[Saved data entries]
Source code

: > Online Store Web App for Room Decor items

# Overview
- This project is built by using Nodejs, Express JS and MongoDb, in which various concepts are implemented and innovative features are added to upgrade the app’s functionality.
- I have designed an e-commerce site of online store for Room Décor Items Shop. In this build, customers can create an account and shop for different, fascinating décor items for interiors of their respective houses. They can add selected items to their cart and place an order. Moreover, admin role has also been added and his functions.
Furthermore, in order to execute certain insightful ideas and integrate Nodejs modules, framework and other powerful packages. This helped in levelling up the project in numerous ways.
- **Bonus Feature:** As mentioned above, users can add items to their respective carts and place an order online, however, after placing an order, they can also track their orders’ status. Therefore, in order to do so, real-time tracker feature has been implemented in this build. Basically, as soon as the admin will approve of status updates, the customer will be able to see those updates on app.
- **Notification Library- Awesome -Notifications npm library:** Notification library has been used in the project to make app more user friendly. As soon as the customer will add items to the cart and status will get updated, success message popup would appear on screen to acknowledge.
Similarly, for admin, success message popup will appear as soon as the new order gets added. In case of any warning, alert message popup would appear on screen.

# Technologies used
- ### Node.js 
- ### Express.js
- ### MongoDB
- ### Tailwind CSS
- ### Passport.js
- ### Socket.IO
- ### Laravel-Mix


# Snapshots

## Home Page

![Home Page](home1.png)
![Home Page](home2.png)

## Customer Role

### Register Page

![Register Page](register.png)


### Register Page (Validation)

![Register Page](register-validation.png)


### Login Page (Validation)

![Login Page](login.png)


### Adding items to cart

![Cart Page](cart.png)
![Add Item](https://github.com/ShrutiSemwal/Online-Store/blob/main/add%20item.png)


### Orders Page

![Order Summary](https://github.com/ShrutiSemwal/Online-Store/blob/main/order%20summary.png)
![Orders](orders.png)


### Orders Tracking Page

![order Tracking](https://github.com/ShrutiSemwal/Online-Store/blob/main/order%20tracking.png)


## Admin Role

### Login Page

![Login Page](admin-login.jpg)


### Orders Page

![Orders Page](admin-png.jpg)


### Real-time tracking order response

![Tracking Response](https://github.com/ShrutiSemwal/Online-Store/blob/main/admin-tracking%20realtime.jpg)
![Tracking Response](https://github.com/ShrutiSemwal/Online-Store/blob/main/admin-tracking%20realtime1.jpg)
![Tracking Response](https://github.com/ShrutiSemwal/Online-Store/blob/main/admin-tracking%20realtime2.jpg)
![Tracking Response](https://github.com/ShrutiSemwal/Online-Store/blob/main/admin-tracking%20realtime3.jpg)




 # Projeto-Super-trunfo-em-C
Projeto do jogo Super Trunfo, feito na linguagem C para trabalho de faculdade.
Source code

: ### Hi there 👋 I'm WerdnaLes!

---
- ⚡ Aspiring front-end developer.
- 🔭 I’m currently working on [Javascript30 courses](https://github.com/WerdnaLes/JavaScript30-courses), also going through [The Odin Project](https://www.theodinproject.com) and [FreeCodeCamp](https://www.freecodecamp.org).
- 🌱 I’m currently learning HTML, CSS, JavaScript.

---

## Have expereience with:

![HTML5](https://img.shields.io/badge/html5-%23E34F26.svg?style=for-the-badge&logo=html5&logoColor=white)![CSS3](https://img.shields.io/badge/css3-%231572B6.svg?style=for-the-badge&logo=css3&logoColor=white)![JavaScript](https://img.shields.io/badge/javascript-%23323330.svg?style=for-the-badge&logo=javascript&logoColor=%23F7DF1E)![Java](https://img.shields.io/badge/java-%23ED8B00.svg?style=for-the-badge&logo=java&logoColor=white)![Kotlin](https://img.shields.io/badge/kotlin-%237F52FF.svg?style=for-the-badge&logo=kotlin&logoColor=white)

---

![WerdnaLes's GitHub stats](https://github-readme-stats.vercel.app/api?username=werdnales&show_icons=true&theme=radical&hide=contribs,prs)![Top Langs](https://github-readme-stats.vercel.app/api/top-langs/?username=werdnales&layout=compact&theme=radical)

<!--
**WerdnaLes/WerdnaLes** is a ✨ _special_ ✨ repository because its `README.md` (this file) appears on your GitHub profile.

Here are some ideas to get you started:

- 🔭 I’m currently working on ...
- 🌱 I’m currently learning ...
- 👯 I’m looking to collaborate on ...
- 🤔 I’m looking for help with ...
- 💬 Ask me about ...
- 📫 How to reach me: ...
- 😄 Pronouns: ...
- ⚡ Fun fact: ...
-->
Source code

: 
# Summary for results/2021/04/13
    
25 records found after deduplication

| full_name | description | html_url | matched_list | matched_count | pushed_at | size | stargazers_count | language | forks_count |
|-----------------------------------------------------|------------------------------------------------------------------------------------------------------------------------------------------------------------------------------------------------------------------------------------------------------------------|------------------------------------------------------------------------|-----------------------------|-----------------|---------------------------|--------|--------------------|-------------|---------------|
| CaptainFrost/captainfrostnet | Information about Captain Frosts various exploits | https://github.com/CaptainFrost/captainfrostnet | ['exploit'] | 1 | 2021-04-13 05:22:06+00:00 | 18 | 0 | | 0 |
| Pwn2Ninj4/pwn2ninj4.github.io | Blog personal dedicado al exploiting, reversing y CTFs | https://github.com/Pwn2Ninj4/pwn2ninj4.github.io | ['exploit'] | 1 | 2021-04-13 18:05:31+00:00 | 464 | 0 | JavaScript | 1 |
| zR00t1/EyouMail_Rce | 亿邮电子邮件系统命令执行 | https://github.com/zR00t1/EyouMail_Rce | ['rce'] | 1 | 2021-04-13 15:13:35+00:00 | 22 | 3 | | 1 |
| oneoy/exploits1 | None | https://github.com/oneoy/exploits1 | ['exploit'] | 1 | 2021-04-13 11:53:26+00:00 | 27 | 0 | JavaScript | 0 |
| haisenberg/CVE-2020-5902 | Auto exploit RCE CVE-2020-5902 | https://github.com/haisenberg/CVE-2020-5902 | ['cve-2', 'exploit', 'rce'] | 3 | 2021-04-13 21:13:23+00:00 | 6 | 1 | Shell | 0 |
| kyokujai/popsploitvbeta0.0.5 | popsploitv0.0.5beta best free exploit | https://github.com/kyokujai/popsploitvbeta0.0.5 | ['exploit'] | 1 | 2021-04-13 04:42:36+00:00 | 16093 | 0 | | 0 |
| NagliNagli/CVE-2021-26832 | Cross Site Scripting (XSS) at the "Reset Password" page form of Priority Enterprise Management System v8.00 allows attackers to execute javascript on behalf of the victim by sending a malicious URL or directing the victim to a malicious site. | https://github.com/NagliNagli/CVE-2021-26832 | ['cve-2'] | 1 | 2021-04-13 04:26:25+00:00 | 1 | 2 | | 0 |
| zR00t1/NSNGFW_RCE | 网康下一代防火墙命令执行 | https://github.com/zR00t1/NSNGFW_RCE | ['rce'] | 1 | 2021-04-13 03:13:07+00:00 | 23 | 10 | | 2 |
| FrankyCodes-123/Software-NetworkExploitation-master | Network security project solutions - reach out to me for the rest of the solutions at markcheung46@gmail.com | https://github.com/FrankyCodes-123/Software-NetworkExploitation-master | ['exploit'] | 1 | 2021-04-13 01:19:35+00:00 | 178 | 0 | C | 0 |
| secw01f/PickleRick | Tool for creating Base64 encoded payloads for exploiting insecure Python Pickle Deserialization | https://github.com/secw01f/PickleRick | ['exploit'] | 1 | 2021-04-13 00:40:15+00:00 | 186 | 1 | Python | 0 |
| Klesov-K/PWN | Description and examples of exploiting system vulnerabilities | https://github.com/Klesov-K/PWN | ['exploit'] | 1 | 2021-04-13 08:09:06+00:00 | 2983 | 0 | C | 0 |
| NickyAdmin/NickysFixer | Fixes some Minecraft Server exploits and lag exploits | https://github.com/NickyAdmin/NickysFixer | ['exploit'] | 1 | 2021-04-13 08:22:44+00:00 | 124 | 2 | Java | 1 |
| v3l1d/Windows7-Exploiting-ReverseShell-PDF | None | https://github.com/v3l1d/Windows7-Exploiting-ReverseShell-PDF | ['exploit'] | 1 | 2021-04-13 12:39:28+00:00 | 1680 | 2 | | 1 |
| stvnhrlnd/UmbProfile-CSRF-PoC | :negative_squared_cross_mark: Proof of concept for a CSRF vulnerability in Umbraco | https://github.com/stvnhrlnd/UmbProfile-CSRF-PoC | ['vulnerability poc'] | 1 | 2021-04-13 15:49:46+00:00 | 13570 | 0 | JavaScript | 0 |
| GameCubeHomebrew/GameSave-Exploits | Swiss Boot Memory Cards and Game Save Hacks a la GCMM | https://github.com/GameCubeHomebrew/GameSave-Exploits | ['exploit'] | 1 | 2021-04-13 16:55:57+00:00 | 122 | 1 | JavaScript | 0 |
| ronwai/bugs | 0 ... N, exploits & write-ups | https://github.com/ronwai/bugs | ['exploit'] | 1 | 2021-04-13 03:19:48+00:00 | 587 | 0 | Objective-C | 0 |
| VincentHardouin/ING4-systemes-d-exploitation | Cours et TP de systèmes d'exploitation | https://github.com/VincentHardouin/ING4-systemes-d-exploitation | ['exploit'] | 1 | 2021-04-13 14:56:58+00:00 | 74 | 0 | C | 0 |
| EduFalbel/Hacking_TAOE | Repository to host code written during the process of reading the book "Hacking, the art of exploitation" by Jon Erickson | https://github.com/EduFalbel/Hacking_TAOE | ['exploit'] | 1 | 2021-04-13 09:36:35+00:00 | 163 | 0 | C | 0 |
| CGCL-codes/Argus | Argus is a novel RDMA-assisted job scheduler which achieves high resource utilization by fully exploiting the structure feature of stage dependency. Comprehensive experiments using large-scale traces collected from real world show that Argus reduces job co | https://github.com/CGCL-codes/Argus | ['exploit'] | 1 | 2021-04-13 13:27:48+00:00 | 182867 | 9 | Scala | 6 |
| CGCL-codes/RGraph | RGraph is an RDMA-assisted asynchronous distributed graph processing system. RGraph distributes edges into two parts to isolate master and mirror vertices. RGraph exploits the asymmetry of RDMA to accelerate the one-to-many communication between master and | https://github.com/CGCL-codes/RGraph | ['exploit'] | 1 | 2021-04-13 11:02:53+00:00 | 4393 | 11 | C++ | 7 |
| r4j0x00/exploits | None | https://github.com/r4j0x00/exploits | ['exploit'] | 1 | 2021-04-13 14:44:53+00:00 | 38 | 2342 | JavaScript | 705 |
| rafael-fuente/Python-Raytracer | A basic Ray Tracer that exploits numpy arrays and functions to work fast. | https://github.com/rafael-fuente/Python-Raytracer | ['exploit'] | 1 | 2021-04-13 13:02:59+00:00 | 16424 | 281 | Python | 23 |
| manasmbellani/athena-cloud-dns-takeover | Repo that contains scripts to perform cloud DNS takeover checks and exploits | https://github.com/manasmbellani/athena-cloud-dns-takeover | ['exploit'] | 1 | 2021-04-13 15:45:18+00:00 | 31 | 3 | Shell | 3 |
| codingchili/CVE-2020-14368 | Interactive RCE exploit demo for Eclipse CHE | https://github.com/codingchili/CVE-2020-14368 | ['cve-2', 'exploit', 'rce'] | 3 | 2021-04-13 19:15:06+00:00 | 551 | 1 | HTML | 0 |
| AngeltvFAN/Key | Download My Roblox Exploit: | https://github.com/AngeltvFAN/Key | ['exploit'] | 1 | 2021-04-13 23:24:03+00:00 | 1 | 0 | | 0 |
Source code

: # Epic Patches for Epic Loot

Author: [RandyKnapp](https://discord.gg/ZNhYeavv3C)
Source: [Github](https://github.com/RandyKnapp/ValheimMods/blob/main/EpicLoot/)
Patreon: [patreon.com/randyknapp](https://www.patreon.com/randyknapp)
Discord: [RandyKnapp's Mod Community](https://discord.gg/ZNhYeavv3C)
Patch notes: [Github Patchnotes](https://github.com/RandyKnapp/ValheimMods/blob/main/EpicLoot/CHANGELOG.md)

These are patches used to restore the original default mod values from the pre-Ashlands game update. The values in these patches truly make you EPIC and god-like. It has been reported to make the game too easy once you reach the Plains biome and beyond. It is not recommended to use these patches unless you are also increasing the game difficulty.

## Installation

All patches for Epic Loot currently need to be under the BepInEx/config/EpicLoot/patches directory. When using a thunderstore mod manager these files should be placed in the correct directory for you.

# PROBLEM REQUIREMENTS
Write out exactly the lines above from the line with "23 | 10 | | 2 |" through the line with "13570 | 0 | JavaScript | 0 |", both of them included, and leave out all other lines.

# SOLUTION FOR THIS TASK
| zR00t1/NSNGFW_RCE | 网康下一代防火墙命令执行 | https://github.com/zR00t1/NSNGFW_RCE | ['rce'] | 1 | 2021-04-13 03:13:07+00:00 | 23 | 10 | | 2 |
| FrankyCodes-123/Software-NetworkExploitation-master | Network security project solutions - reach out to me for the rest of the solutions at markcheung46@gmail.com | https://github.com/FrankyCodes-123/Software-NetworkExploitation-master | ['exploit'] | 1 | 2021-04-13 01:19:35+00:00 | 178 | 0 | C | 0 |
| secw01f/PickleRick | Tool for creating Base64 encoded payloads for exploiting insecure Python Pickle Deserialization | https://github.com/secw01f/PickleRick | ['exploit'] | 1 | 2021-04-13 00:40:15+00:00 | 186 | 1 | Python | 0 |
| Klesov-K/PWN | Description and examples of exploiting system vulnerabilities | https://github.com/Klesov-K/PWN | ['exploit'] | 1 | 2021-04-13 08:09:06+00:00 | 2983 | 0 | C | 0 |
| NickyAdmin/NickysFixer | Fixes some Minecraft Server exploits and lag exploits | https://github.com/NickyAdmin/NickysFixer | ['exploit'] | 1 | 2021-04-13 08:22:44+00:00 | 124 | 2 | Java | 1 |
| v3l1d/Windows7-Exploiting-ReverseShell-PDF | None | https://github.com/v3l1d/Windows7-Exploiting-ReverseShell-PDF | ['exploit'] | 1 | 2021-04-13 12:39:28+00:00 | 1680 | 2 | | 1 |
| stvnhrlnd/UmbProfile-CSRF-PoC | :negative_squared_cross_mark: Proof of concept for a CSRF vulnerability in Umbraco | https://github.com/stvnhrlnd/UmbProfile-CSRF-PoC | ['vulnerability poc'] | 1 | 2021-04-13 15:49:46+00:00 | 13570 | 0 | JavaScript | 0 |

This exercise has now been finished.